The Ohio judge overseeing the case of Rifqa Bary, the teen who ran away from her Muslim parents citing fear that she would be harmed for converting to Christianity, has urged the broken family to continue counseling with the aim of reconciliation.
During a court hearing Tuesday, Franklin County Juvenile Court Judge Elizabeth Gill rejected Mohamed and Aysha Bary's request to cancel a reconciliation plan developed in January, which includes counseling.
The plan was created by the county child welfare agency, which has custody of Rifqa. The parents are upset that the agency has allowed their daughter to contact the Florida pastor who sheltered her after she ran away to Orlando. The parents believe her contact with Pastor Blake and Beverly Lorenz would hurt their chances of reconciliation.
But Gill, though acknowledging the Barys' concern, denied their request.
"The only individuals that are going to be able to repair it are the three of you, with professional help," Gill said.
Rifqa ran away from her Ohio home last July saying that she feared her Muslim father would kill her for converting to Christianity. She boarded a bus and headed to Orlando, where she was taken in by the Lorenzes for two weeks until Florida authorities put her under state custody.
After a bitter court battle in Florida, Rifqa's case was turned over to Ohio.
Since her return to Ohio in October, the 17-year-old girl has stayed at a foster home under the custody of the Franklin County Children's Services.
Throughout the custody case, Mohamed Bary has denied ever threatening to harm his daughter for converting to Christianity. Bary has said that though he prefers his daughter to be a Muslim, he would allow her to practice Christianity if she returns home.

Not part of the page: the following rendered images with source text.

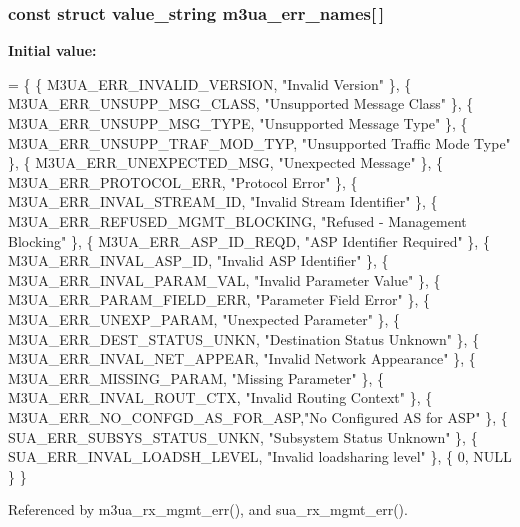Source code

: \subsubsection[{m3ua\+\_\+err\+\_\+names}]{\setlength{\rightskip}{0pt plus 5cm}const struct value\+\_\+string m3ua\+\_\+err\+\_\+names[$\,$]}\label{m3ua_8c_a11c55fb5f6f56682c1754819b5a80eba}
{\bfseries Initial value\+:}
\begin{DoxyCode}
= \{
        \{ M3UA_ERR_INVALID_VERSION,     \textcolor{stringliteral}{"Invalid Version"} \},
        \{ M3UA_ERR_UNSUPP_MSG_CLASS,    \textcolor{stringliteral}{"Unsupported Message Class"} \},
        \{ M3UA_ERR_UNSUPP_MSG_TYPE,     \textcolor{stringliteral}{"Unsupported Message Type"} \},
        \{ M3UA_ERR_UNSUPP_TRAF_MOD_TYP, \textcolor{stringliteral}{"Unsupported Traffic Mode Type"} \},
        \{ M3UA_ERR_UNEXPECTED_MSG,      \textcolor{stringliteral}{"Unexpected Message"} \},
        \{ M3UA_ERR_PROTOCOL_ERR,        \textcolor{stringliteral}{"Protocol Error"} \},
        \{ M3UA_ERR_INVAL_STREAM_ID,     \textcolor{stringliteral}{"Invalid Stream Identifier"} \},
        \{ M3UA_ERR_REFUSED_MGMT_BLOCKING, \textcolor{stringliteral}{"Refused - Management Blocking"} \},
        \{ M3UA_ERR_ASP_ID_REQD,         \textcolor{stringliteral}{"ASP Identifier Required"} \},
        \{ M3UA_ERR_INVAL_ASP_ID,        \textcolor{stringliteral}{"Invalid ASP Identifier"} \},
        \{ M3UA_ERR_INVAL_PARAM_VAL,     \textcolor{stringliteral}{"Invalid Parameter Value"} \},
        \{ M3UA_ERR_PARAM_FIELD_ERR,     \textcolor{stringliteral}{"Parameter Field Error"} \},
        \{ M3UA_ERR_UNEXP_PARAM,         \textcolor{stringliteral}{"Unexpected Parameter"} \},
        \{ M3UA_ERR_DEST_STATUS_UNKN,    \textcolor{stringliteral}{"Destination Status Unknown"} \},
        \{ M3UA_ERR_INVAL_NET_APPEAR,    \textcolor{stringliteral}{"Invalid Network Appearance"} \},
        \{ M3UA_ERR_MISSING_PARAM,       \textcolor{stringliteral}{"Missing Parameter"} \},
        \{ M3UA_ERR_INVAL_ROUT_CTX,      \textcolor{stringliteral}{"Invalid Routing Context"} \},
        \{ M3UA_ERR_NO_CONFGD_AS_FOR_ASP,\textcolor{stringliteral}{"No Configured AS for ASP"} \},
        \{ SUA_ERR_SUBSYS_STATUS_UNKN,   \textcolor{stringliteral}{"Subsystem Status Unknown"} \},
        \{ SUA_ERR_INVAL_LOADSH_LEVEL,   \textcolor{stringliteral}{"Invalid loadsharing level"} \},
        \{ 0, NULL \}
\}
\end{DoxyCode}


Referenced by m3ua\+\_\+rx\+\_\+mgmt\+\_\+err(), and sua\+\_\+rx\+\_\+mgmt\+\_\+err().

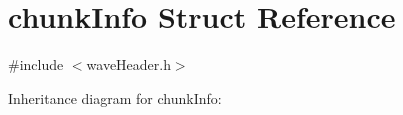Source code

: \hypertarget{structchunkInfo}{}\section{chunk\+Info Struct Reference}
\label{structchunkInfo}


{\ttfamily \#include $<$wave\+Header.\+h$>$}



Inheritance diagram for chunk\+Info\+:
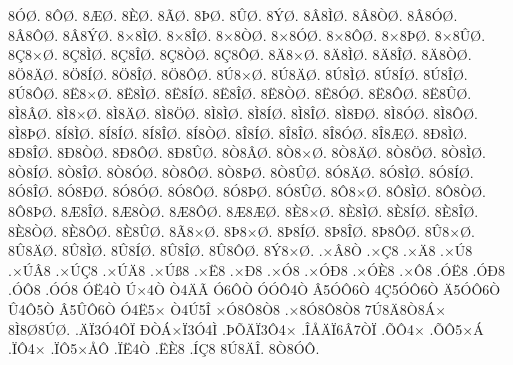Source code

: {8^^d3^^d8.
8^^d4^^d8.
8^^c6^^d8.
8^^c8^^d8.
8^^c3^^d8.
8^^de^^d8.
8^^db^^d8.
8^^dd^^d8.
8^^c28^^cc^^d8.
8^^c28^^d2^^d8.
8^^c28^^d3^^d8.
8^^c28^^d4^^d8.
8^^c28^^dd^^d8.
8^^d78^^cc^^d8.
8^^d78^^ce^^d8.
8^^d78^^d2^^d8.
8^^d78^^d3^^d8.
8^^d78^^d4^^d8.
8^^d78^^de^^d8.
8^^d78^^db^^d8.
8^^c78^^d7^^d8.
8^^c78^^cc^^d8.
8^^c78^^ce^^d8.
8^^c78^^d2^^d8.
8^^c78^^d4^^d8.
8^^c48^^d7^^d8.
8^^c48^^cc^^d8.
8^^c48^^ce^^d8.
8^^c48^^d2^^d8.
8^^d68^^c4^^d8.
8^^d68^^cd^^d8.
8^^d68^^ce^^d8.
8^^d68^^d4^^d8.
8^^da8^^d7^^d8.
8^^da8^^c4^^d8.
8^^da8^^cc^^d8.
8^^da8^^cd^^d8.
8^^da8^^ce^^d8.
8^^da8^^d4^^d8.
8^^cb8^^d7^^d8.
8^^cb8^^cc^^d8.
8^^cb8^^cd^^d8.
8^^cb8^^ce^^d8.
8^^cb8^^d2^^d8.
8^^cb8^^d3^^d8.
8^^cb8^^d4^^d8.
8^^cb8^^db^^d8.
8^^cc8^^c2^^d8.
8^^cc8^^d7^^d8.
8^^cc8^^c4^^d8.
8^^cc8^^d6^^d8.
8^^cc8^^cc^^d8.
8^^cc8^^cd^^d8.
8^^cc8^^ce^^d8.
8^^cc8^^d0^^d8.
8^^cc8^^d3^^d8.
8^^cc8^^d4^^d8.
8^^cc8^^de^^d8.
8^^cd8^^cc^^d8.
8^^cd8^^cd^^d8.
8^^cd8^^ce^^d8.
8^^cd8^^d2^^d8.
8^^ce8^^cd^^d8.
8^^ce8^^ce^^d8.
8^^ce8^^d3^^d8.
8^^ce8^^c6^^d8.
8^^d08^^cc^^d8.
8^^d08^^ce^^d8.
8^^d08^^d2^^d8.
8^^d08^^d4^^d8.
8^^d08^^db^^d8.
8^^d28^^c2^^d8.
8^^d28^^d7^^d8.
8^^d28^^c4^^d8.
8^^d28^^d6^^d8.
8^^d28^^cc^^d8.
8^^d28^^cd^^d8.
8^^d28^^ce^^d8.
8^^d28^^d3^^d8.
8^^d28^^d4^^d8.
8^^d28^^de^^d8.
8^^d28^^db^^d8.
8^^d38^^c4^^d8.
8^^d38^^cc^^d8.
8^^d38^^cd^^d8.
8^^d38^^ce^^d8.
8^^d38^^d0^^d8.
8^^d38^^d3^^d8.
8^^d38^^d4^^d8.
8^^d38^^de^^d8.
8^^d38^^db^^d8.
8^^d48^^d7^^d8.
8^^d48^^cc^^d8.
8^^d48^^d2^^d8.
8^^d48^^de^^d8.
8^^c68^^ce^^d8.
8^^c68^^d2^^d8.
8^^c68^^d4^^d8.
8^^c68^^c6^^d8.
8^^c88^^d7^^d8.
8^^c88^^cc^^d8.
8^^c88^^cd^^d8.
8^^c88^^ce^^d8.
8^^c88^^d2^^d8.
8^^c88^^d4^^d8.
8^^c88^^db^^d8.
8^^c38^^d7^^d8.
8^^de8^^d7^^d8.
8^^de8^^cd^^d8.
8^^de8^^ce^^d8.
8^^de8^^d4^^d8.
8^^db8^^d7^^d8.
8^^db8^^c4^^d8.
8^^db8^^cc^^d8.
8^^db8^^cd^^d8.
8^^db8^^ce^^d8.
8^^db8^^d4^^d8.
8^^dd8^^d7^^d8.
.^^d7^^c28^^d2
.^^d7^^c78
.^^d7^^c48
.^^d7^^da8
.^^d7^^da^^c28
.^^d7^^da^^c78
.^^d7^^da^^c48
.^^d7^^da^^df8
.^^d7^^cb8
.^^d7^^d08
.^^d7^^d38
.^^d7^^d3^^d08
.^^d7^^d3^^c88
.^^d7^^d48
.^^d3^^cb8
.^^d3^^d08
.^^d3^^d48
.^^d3^^d38
^^d3^^cb4^^d2
^^da^^d74^^d2
^^d24^^c4^^c3
^^d36^^d4^^d2
^^d3^^d3^^d44^^d2
^^c25^^d3^^d46^^d2
4^^c75^^d3^^d46^^d2
^^c45^^d3^^d46^^d2
^^db4^^d45^^d2
^^c25^^db^^d46^^d2
^^d34^^cb5^^d7
^^d24^^da5^^ce
^^d7^^d38^^d48^^d28
.^^d78^^d38^^d48^^d28
7^^da8^^c48^^d28^^c1^^d7
8^^cc8^^d88^^da^^d8.
.^^c4^^cf3^^d34^^d4^^cf
^^d0^^d2^^c1^^d7^^cf3^^d34^^cc
.^^de^^d5^^c4^^cf3^^d44^^d7
.^^ce^^c5^^c4^^cf6^^c27^^d2^^cf
.^^d5^^d44^^d7
.^^d5^^d45^^d7^^c1
.^^cf^^d44^^d7
.^^cf^^d45^^d7^^c5^^d4
.^^cf^^cb4^^d2
.^^cb^^c88
.^^cd^^c78
8^^da8^^c4^^ce.
8^^d28^^d3^^d4.
}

This August, Rifqa will turn 18 years old, the age when she can legally live independently from her parents. But her attorney has confirmed that Rifqa is in danger of losing her legal status when she turns 18 and could be returned to her native country of Sri Lanka.
Her attorney, Angela Lloyd, requests that the judge allow the teen to seek permanent residency despite her family problems not being resolved. Her legal status is based on her dependency status, which means if she cannot reconcile with her parents by her birthday then she will be an illegal resident.
It is unclear what her parents' legal status is, but Lloyd has said they are "pursuing their own immigration relief."